Die Meniskektomie, oder Meniskusentfernung, ist ein chirurgischer Eingriff zur Entfernung beschädigter Teile der Menisken, den C-förmigen Knorpelpolstern im Knie. Diese Polster federn das Gelenk ab und stabilisieren es. Risse, oft verursacht durch Sportverletzungen oder altersbedingte Degeneration, können zu Schmerzen, Schwellungen und funktionellen Einschränkungen führen. Die Operation, meist arthroskopisch durchgeführt, zielt darauf ab, diese unmittelbaren Symptome zu lindern. Die Entfernung von Meniskusgewebe verändert jedoch die Biomechanik des Knies erheblich, was die Belastung des Gelenkknorpels erhöht. Dies steigert das langfristige Risiko, eine Arthrose zu entwickeln, eine chronisch degenerative Gelenkerkrankung, die durch Schmerz, Steifheit und eingeschränkte Beweglichkeit gekennzeichnet ist.
PKV-Risikobewertung
Einzelne, spezialisierte PKV-Anbieter versichern jedoch ggfs. mit einem anzunehmenden Zuschlag von bis zu 25%.
Auswirkungen auf Deinen Versicherungsschutz
Krankheitsdauer (erstmalig)
Die postoperative Erholung umfasst typischerweise mehrere Wochen bis einige Monate Rehabilitation zur Symptomauflösung.

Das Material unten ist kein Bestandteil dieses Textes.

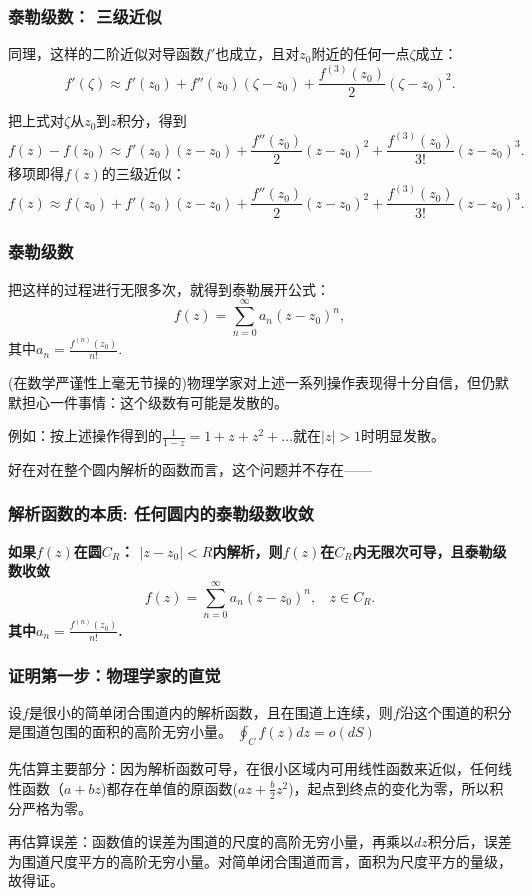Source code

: \documentclass[CJK]{beamer}
\begin{document}
\begin{frame}
  \frametitle{泰勒级数： 三级近似}
  
  同理，这样的二阶近似对导函数$f'$也成立，且对$z_0$附近的任何一点$\zeta$成立：
$$    f'(\zeta) \approx f'(z_0) + f''(z_0)(\zeta-z_0) + \frac{f^{(3)}(z_0)}{2} (\zeta - z_0)^2.  $$

  把上式对$\zeta$从$z_0$到$z$积分，得到
  $$     f(z) - f(z_0)  \approx  f'(z_0)(z-z_0) + \frac{f''(z_0)}{2} (z-z_0)^2 + \frac{f^{(3)}(z_0)}{3!}(z-z_0)^3. $$
  移项即得$f(z)$的三级近似：
  \begin{equation}
    f(z)  \approx f(z_0) + f'(z_0)(z-z_0) + \frac{f''(z_0)}{2} (z-z_0)^2 + \frac{f^{(3)}(z_0)}{3!}(z-z_0)^3. \nonumber
  \end{equation}
  
  
\end{frame}


\begin{frame}
  \frametitle{泰勒级数}
  
  把这样的过程进行无限多次，就得到{\blue 泰勒展开公式：
  $$f(z) = \sum_{n=0}^\infty a_n(z-z_0)^n,$$
  其中$a_n = \frac{f^{(n)}(z_0)}{n!}$.}

  \skiplines

  (在数学严谨性上毫无节操的)物理学家对上述一系列操作表现得十分自信，但仍默默担心一件事情：这个级数有可能是发散的。

  例如：按上述操作得到的$\frac{1}{1-z} = 1+z+z^2+\ldots$就在$|z|>1$时明显发散。

  \skiplines
  
  好在对在整个圆内解析的函数而言，这个问题并不存在——
  
\end{frame}


\begin{frame}
  \frametitle{解析函数的本质: 任何圆内的泰勒级数收敛}
  
  {\blue \bf
  如果$f(z)$在圆$C_R$： $|z-z_0|< R$内解析，则$f(z)$在$C_R$内无限次可导，且泰勒级数收敛
  $$f(z) = \sum_{n=0}^\infty a_n(z-z_0)^n, \  \ \ \ z\in C_R.$$
  其中$a_n = \frac{f^{(n)}(z_0)}{n!}$.
  }
  
\end{frame}

\begin{frame}
  \frametitle{证明第一步：物理学家的直觉} 
  
      {\blue 设$f$是很小的简单闭合围道内的解析函数，且在围道上连续，则$f$沿这个围道的积分是围道包围的面积的高阶无穷小量。
        $\oint_C f(z)dz = o(dS)$
        }

  \bitem
  \item{  先估算主要部分：因为解析函数可导，在很小区域内可用线性函数来近似，任何线性函数（$a+bz$)都存在单值的原函数($az+\frac{b}{2}z^2$)，起点到终点的变化为零，所以积分严格为零。}

  \item {再估算误差：函数值的误差为围道的尺度的高阶无穷小量，再乘以$dz$积分后，误差为围道尺度平方的高阶无穷小量。对简单闭合围道而言，面积为尺度平方的量级，故得证。}
  \eitem
  
\end{frame}
\end{document}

Krankheitsdauer (lebenslang)
Der Eingriff selbst ist ein einmaliges Ereignis, aber das erhöhte Arthrose-Risiko kann Jahre oder Jahrzehnte später zu chronischen Knieproblemen führen, die potenziell ein lebenslanges Anliegen werden können.
Behandlungskosten (erstmalig)
Geschätzte Kosten von 4.000 € bis 10.000 €, einschließlich Operation, Anästhesie, Krankenhausaufenthalt und anfänglicher Physiotherapie.
Behandlungskosten (lebenslang)
Falls sich eine Arthrose entwickelt, können die lebenslangen Kosten zwischen 15.000 € und über 50.000 € liegen für konservative Behandlungen, Injektionen und eine mögliche zukünftige Kniegelenkersatzoperation.
Mortalitätsrate
Extrem niedrig (<0,01%), hauptsächlich im Zusammenhang mit Komplikationen der Vollnarkose, ähnlich wie bei anderen elektiven Operationen.
Risiko für Folgeschäden
Mittel (10-30%) für unmittelbare Komplikationen wie Infektionen, tiefe Venenthrombosen oder Nervenverletzungen. Langfristig besteht eine hohe Wahrscheinlichkeit (bis zu 50% über 10-20 Jahre), eine Kniearthrose zu entwickeln.
Wahrscheinlichkeit der vollständigen Heilung
Die Wahrscheinlichkeit einer vollständigen Genesung von den anfänglichen Symptomen und der Rückkehr zur Aktivität ist hoch (80-90%). Die Wahrscheinlichkeit einer vollständigen Genesung ohne langfristige Folgen, wie der Entwicklung einer Arthrose, ist jedoch geringer und wird auf 40-60% geschätzt.
Risiko für Grunderkrankungen
Keine Grunderkrankung, aber der Eingriff wird aufgrund von Meniskusrissen durchgeführt. Diese Risse werden häufig durch akute Sportverletzungen (insbesondere bei jüngeren Personen) oder altersbedingte degenerative Veränderungen (bei älteren Personen) verursacht.